- _WHAT TO WORK ON_
The whole listing below is to be returned without alteration.

- _DATA RECORDS_
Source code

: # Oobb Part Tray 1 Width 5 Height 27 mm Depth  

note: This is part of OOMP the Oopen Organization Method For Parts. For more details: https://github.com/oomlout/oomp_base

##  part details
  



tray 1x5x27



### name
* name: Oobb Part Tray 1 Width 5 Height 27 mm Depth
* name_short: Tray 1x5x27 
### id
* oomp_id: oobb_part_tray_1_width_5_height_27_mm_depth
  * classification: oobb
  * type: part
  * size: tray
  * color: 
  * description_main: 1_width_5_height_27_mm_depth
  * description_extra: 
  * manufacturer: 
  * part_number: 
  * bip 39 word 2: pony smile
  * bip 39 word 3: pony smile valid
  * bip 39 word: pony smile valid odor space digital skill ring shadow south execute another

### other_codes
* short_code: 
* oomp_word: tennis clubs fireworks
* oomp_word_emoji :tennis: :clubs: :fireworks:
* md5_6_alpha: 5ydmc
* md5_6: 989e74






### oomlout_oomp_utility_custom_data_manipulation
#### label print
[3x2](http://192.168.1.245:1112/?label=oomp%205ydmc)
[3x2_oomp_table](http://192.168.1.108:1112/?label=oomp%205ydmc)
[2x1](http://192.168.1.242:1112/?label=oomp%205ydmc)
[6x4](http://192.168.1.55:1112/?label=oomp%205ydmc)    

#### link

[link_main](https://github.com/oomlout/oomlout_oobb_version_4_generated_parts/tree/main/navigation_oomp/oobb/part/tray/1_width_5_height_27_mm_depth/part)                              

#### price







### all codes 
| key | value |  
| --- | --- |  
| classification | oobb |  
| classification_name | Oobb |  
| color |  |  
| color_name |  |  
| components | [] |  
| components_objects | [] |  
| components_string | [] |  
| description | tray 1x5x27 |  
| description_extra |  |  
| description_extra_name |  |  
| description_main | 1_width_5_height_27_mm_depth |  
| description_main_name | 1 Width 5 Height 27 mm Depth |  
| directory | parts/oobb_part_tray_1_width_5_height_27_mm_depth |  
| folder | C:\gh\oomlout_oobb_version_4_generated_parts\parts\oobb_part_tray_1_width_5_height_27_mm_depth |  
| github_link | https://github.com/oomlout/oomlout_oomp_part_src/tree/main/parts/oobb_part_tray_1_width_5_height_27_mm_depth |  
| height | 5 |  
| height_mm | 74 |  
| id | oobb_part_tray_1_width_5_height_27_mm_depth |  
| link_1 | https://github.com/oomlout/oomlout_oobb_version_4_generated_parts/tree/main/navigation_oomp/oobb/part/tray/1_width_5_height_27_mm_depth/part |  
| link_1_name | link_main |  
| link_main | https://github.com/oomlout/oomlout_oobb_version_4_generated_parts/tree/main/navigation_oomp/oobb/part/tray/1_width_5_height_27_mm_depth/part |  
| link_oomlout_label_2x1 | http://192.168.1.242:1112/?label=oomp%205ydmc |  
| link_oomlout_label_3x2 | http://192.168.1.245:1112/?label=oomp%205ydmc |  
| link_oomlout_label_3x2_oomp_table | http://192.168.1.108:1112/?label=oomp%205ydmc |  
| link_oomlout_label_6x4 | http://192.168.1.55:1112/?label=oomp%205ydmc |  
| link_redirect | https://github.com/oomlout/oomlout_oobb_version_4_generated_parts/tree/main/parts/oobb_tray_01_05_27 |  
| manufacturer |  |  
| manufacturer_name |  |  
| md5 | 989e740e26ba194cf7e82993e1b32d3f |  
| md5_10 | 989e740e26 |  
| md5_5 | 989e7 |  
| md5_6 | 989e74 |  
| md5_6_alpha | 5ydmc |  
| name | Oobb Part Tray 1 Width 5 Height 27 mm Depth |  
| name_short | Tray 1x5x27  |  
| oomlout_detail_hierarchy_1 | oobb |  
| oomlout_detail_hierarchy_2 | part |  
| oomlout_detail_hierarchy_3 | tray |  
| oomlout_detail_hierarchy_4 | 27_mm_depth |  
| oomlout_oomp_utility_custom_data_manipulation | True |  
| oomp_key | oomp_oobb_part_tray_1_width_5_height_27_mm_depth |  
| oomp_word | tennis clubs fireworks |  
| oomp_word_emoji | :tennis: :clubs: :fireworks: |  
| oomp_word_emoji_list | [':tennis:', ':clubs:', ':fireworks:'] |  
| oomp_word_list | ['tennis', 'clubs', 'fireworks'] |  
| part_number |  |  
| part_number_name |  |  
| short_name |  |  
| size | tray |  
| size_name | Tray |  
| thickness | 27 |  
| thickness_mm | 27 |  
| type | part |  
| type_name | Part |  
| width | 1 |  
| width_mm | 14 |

- _EXERCISE OUTPUT_
Source code

: # Oobb Part Tray 1 Width 5 Height 27 mm Depth  

note: This is part of OOMP the Oopen Organization Method For Parts. For more details: https://github.com/oomlout/oomp_base

##  part details
  



tray 1x5x27



### name
* name: Oobb Part Tray 1 Width 5 Height 27 mm Depth
* name_short: Tray 1x5x27 
### id
* oomp_id: oobb_part_tray_1_width_5_height_27_mm_depth
  * classification: oobb
  * type: part
  * size: tray
  * color: 
  * description_main: 1_width_5_height_27_mm_depth
  * description_extra: 
  * manufacturer: 
  * part_number: 
  * bip 39 word 2: pony smile
  * bip 39 word 3: pony smile valid
  * bip 39 word: pony smile valid odor space digital skill ring shadow south execute another

### other_codes
* short_code: 
* oomp_word: tennis clubs fireworks
* oomp_word_emoji :tennis: :clubs: :fireworks:
* md5_6_alpha: 5ydmc
* md5_6: 989e74






### oomlout_oomp_utility_custom_data_manipulation
#### label print
[3x2](http://192.168.1.245:1112/?label=oomp%205ydmc)
[3x2_oomp_table](http://192.168.1.108:1112/?label=oomp%205ydmc)
[2x1](http://192.168.1.242:1112/?label=oomp%205ydmc)
[6x4](http://192.168.1.55:1112/?label=oomp%205ydmc)    

#### link

[link_main](https://github.com/oomlout/oomlout_oobb_version_4_generated_parts/tree/main/navigation_oomp/oobb/part/tray/1_width_5_height_27_mm_depth/part)                              

#### price







### all codes 
| key | value |  
| --- | --- |  
| classification | oobb |  
| classification_name | Oobb |  
| color |  |  
| color_name |  |  
| components | [] |  
| components_objects | [] |  
| components_string | [] |  
| description | tray 1x5x27 |  
| description_extra |  |  
| description_extra_name |  |  
| description_main | 1_width_5_height_27_mm_depth |  
| description_main_name | 1 Width 5 Height 27 mm Depth |  
| directory | parts/oobb_part_tray_1_width_5_height_27_mm_depth |  
| folder | C:\gh\oomlout_oobb_version_4_generated_parts\parts\oobb_part_tray_1_width_5_height_27_mm_depth |  
| github_link | https://github.com/oomlout/oomlout_oomp_part_src/tree/main/parts/oobb_part_tray_1_width_5_height_27_mm_depth |  
| height | 5 |  
| height_mm | 74 |  
| id | oobb_part_tray_1_width_5_height_27_mm_depth |  
| link_1 | https://github.com/oomlout/oomlout_oobb_version_4_generated_parts/tree/main/navigation_oomp/oobb/part/tray/1_width_5_height_27_mm_depth/part |  
| link_1_name | link_main |  
| link_main | https://github.com/oomlout/oomlout_oobb_version_4_generated_parts/tree/main/navigation_oomp/oobb/part/tray/1_width_5_height_27_mm_depth/part |  
| link_oomlout_label_2x1 | http://192.168.1.242:1112/?label=oomp%205ydmc |  
| link_oomlout_label_3x2 | http://192.168.1.245:1112/?label=oomp%205ydmc |  
| link_oomlout_label_3x2_oomp_table | http://192.168.1.108:1112/?label=oomp%205ydmc |  
| link_oomlout_label_6x4 | http://192.168.1.55:1112/?label=oomp%205ydmc |  
| link_redirect | https://github.com/oomlout/oomlout_oobb_version_4_generated_parts/tree/main/parts/oobb_tray_01_05_27 |  
| manufacturer |  |  
| manufacturer_name |  |  
| md5 | 989e740e26ba194cf7e82993e1b32d3f |  
| md5_10 | 989e740e26 |  
| md5_5 | 989e7 |  
| md5_6 | 989e74 |  
| md5_6_alpha | 5ydmc |  
| name | Oobb Part Tray 1 Width 5 Height 27 mm Depth |  
| name_short | Tray 1x5x27  |  
| oomlout_detail_hierarchy_1 | oobb |  
| oomlout_detail_hierarchy_2 | part |  
| oomlout_detail_hierarchy_3 | tray |  
| oomlout_detail_hierarchy_4 | 27_mm_depth |  
| oomlout_oomp_utility_custom_data_manipulation | True |  
| oomp_key | oomp_oobb_part_tray_1_width_5_height_27_mm_depth |  
| oomp_word | tennis clubs fireworks |  
| oomp_word_emoji | :tennis: :clubs: :fireworks: |  
| oomp_word_emoji_list | [':tennis:', ':clubs:', ':fireworks:'] |  
| oomp_word_list | ['tennis', 'clubs', 'fireworks'] |  
| part_number |  |  
| part_number_name |  |  
| short_name |  |  
| size | tray |  
| size_name | Tray |  
| thickness | 27 |  
| thickness_mm | 27 |  
| type | part |  
| type_name | Part |  
| width | 1 |  
| width_mm | 14 |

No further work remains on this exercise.